We do have some nice restaurants in Minneapolis-St. Paul, special places to celebrate a birthday. Chambers Kitchen certainly earned a place on our list for future visits.

27 November 2006

Notes on Thanksgiving recipes


For Thanksgiving this year, I volunteered to bring dinner rolls and a vegetarian entrée. I figured since I was taking the week off, I would have all day on Wednesday to do the cooking.

I got the recipe for the dinner rolls from the New York Times Dining & Wine section online – Wheat & Cornmeal Cheese Rolls. It sounded interesting and calls for fresh sage. Since I still have sage in the garden, I couldn’t resist trying the recipe.

Here are a couple of observations. First, this dough is very sticky when kneading it. I’ve had similar experience with other bread dough that uses cooked cornmeal as an ingredient with the yeast and wheat flour. I kneaded in way more white flour than the recipe calls for, and it still was sticky when I put it in the bowl for raising. However, after raising, the dough was nice and soft and not too hard to work with.

Secondly, as noted, I made the rolls on Wednesday, then I stored them in plastic bags for transport to my sister’s house for Thanksgiving.
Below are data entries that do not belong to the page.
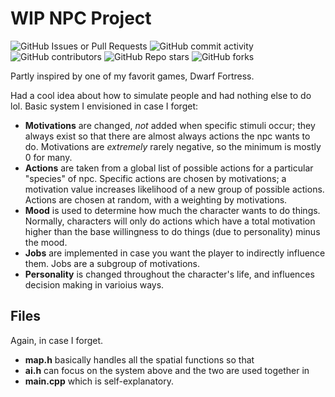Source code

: # WIP NPC Project

![GitHub Issues or Pull Requests](https://img.shields.io/github/issues/minglangdu/Simulation)
![GitHub commit activity](https://img.shields.io/github/commit-activity/t/minglangdu/Simulation)
![GitHub contributors](https://img.shields.io/github/contributors/minglangdu/Simulation)
![GitHub Repo stars](https://img.shields.io/github/stars/minglangdu/Simulation)
![GitHub forks](https://img.shields.io/github/forks/minglangdu/Simulation)

Partly inspired by one of my favorit games, Dwarf Fortress.

Had a cool idea about how to simulate people and had nothing else to do lol.
Basic system I envisioned in case I forget:

- **Motivations** are changed, *not* added when specific stimuli occur; they always exist so that there are almost always actions the npc wants to do. Motivations are *extremely* rarely negative, so the minimum is mostly 0 for many.
- **Actions** are taken from a global list of possible actions for a particular "species" of npc. Specific actions are chosen by motivations; a motivation value increases likelihood of a new group of possible actions. Actions are chosen at random, with a weighting by motivations.
- **Mood** is used to determine how much the character wants to do things. Normally, characters will only do actions which have a total motivation higher than the base willingness to do things (due to personality) minus the mood.
- **Jobs** are implemented in case you want the player to indirectly influence them. Jobs are a subgroup of motivations.
- **Personality** is changed throughout the character's life, and influences decision making in varioius ways. 

## Files

Again, in case I forget.

- **map.h** basically handles all the spatial functions so that
- **ai.h** can focus on the system above and the two are used together in
- **main.cpp** which is self-explanatory.
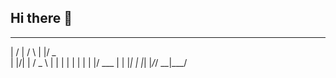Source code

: ## Hi there 👋
__  __    _    _  ___ 
|  \/  |  / \  | |/ _ \
| |\/| | / _ \ | | | | |
| |  | |/ ___ \| | |_| |
|_|  |_/_/   \_\_|\___/
<!--
**conanzero/conanzero** is a ✨ _special_ ✨ repository because its `README.md` (this file) appears on your GitHub profile.

Here are some ideas to get you started:

- 🔭 I’m currently working on ...
- 🌱 I’m currently learning ...
- 👯 I’m looking to collaborate on ...
- 🤔 I’m looking for help with ...
- 💬 Ask me about ...
- 📫 How to reach me: ...
- 😄 Pronouns: ...
- ⚡ Fun fact: ...
-->
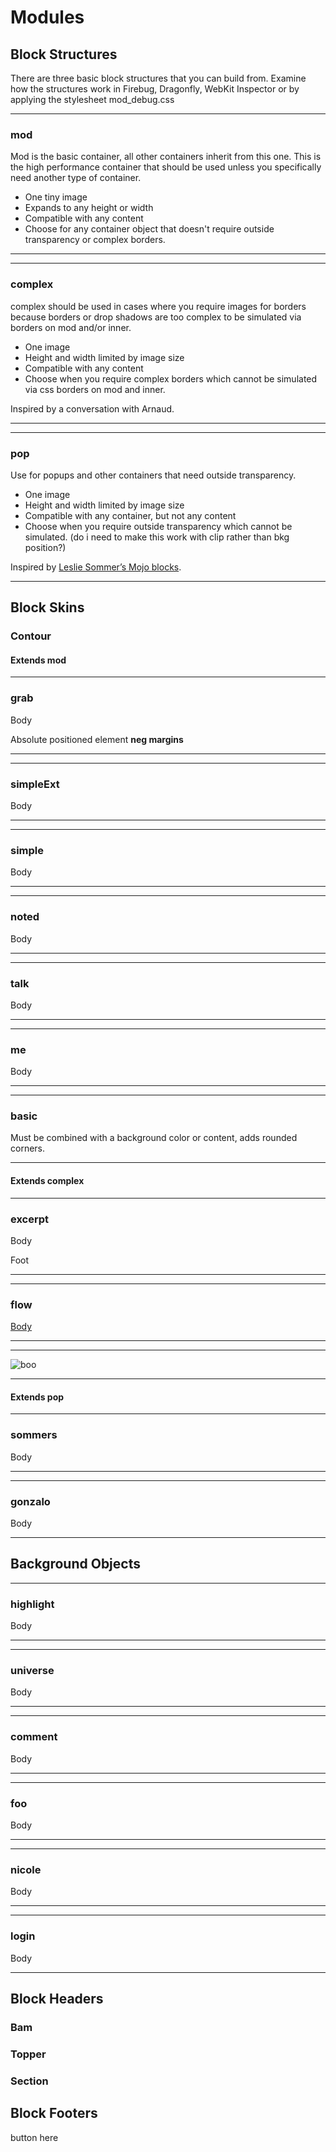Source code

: # Modules

## Block Structures

There are three basic block structures that you can build from. Examine how the structures work in Firebug, Dragonfly, WebKit Inspector or by applying the stylesheet mod_debug.css

---

### mod

Mod is the basic container, all other containers inherit from this one. This is the high performance container that should be used unless you specifically need another type of container.

- One tiny image
- Expands to any height or width
- Compatible with any content
- Choose for any container object that doesn't require outside transparency or complex borders.

---

---

### complex

complex should be used in cases where you require images for borders because borders or drop shadows are too complex to be simulated via borders on mod and/or inner.

- One image
- Height and width limited by image size
- Compatible with any content
- Choose when you require complex borders which cannot be simulated via css borders on mod and inner.

Inspired by a conversation with Arnaud.

---

---

### pop

Use for popups and other containers that need outside transparency.

- One image
- Height and width limited by image size
- Compatible with any container, but not any content
- Choose when you require outside transparency which cannot be simulated. (do i need to make this work with clip rather than bkg position?)

Inspired by [Leslie Sommer’s Mojo blocks](http://www.lesliesommer.com/wdw07/html/ "CSS Mojo: Adding Polish To Your Pages").

---

## Block Skins

### Contour

#### Extends mod

---

### grab

Body

Absolute positioned element **neg margins**

---

---

### simpleExt

Body

---

---

### simple

Body

---

---

### noted

Body

---

---

### talk

Body

---

---

### me

Body

---

---

### basic

Must be combined with a background color or content, adds rounded corners.

---

#### Extends complex

---

### excerpt

Body

Foot

---

---

### flow

[Body](#)

---

---

![boo](http://placehold.it/269x179)

---

#### Extends pop

---

### sommers

Body

---

---

### gonzalo

Body

---

## Background Objects

---

### highlight

Body

---

---

### universe

Body

---

---

### comment

Body

---

---

### foo

Body

---

---

### nicole

Body

---

---

### login

Body

---

## Block Headers

### Bam

### Topper

### Section

## Block Footers

button here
When we ate them on Thursday, I felt that they were tough. I should have freshened them for five minutes in the oven, and I think they would have been better. In fact, I have been toasting them for breakfast this week, and they turn out very well. (When I split the rolls for toasting, there’s a nice spiral of cheese and sage in the middle. Very fun.) So if you make the recipe and don’t eat the rolls when you make them, try warming them in the oven, or toasting them, and I think you’ll like them better.

Finally, I made the rolls with cheddar cheese. It works very well, but I wish I would have made one batch with goat cheese, as the recipe recommends. I think it would be an interesting flavor.

The vegetarian recipe – Baked Penne with Roasted Vegetables – came from Giada De Laurentiis show, Everyday Italian on the Food Network. I’ve had the recipe since she made it on a show that was aired last May. Instead of using zucchini and summer squash, I used a butternut squash, peeled and cubed.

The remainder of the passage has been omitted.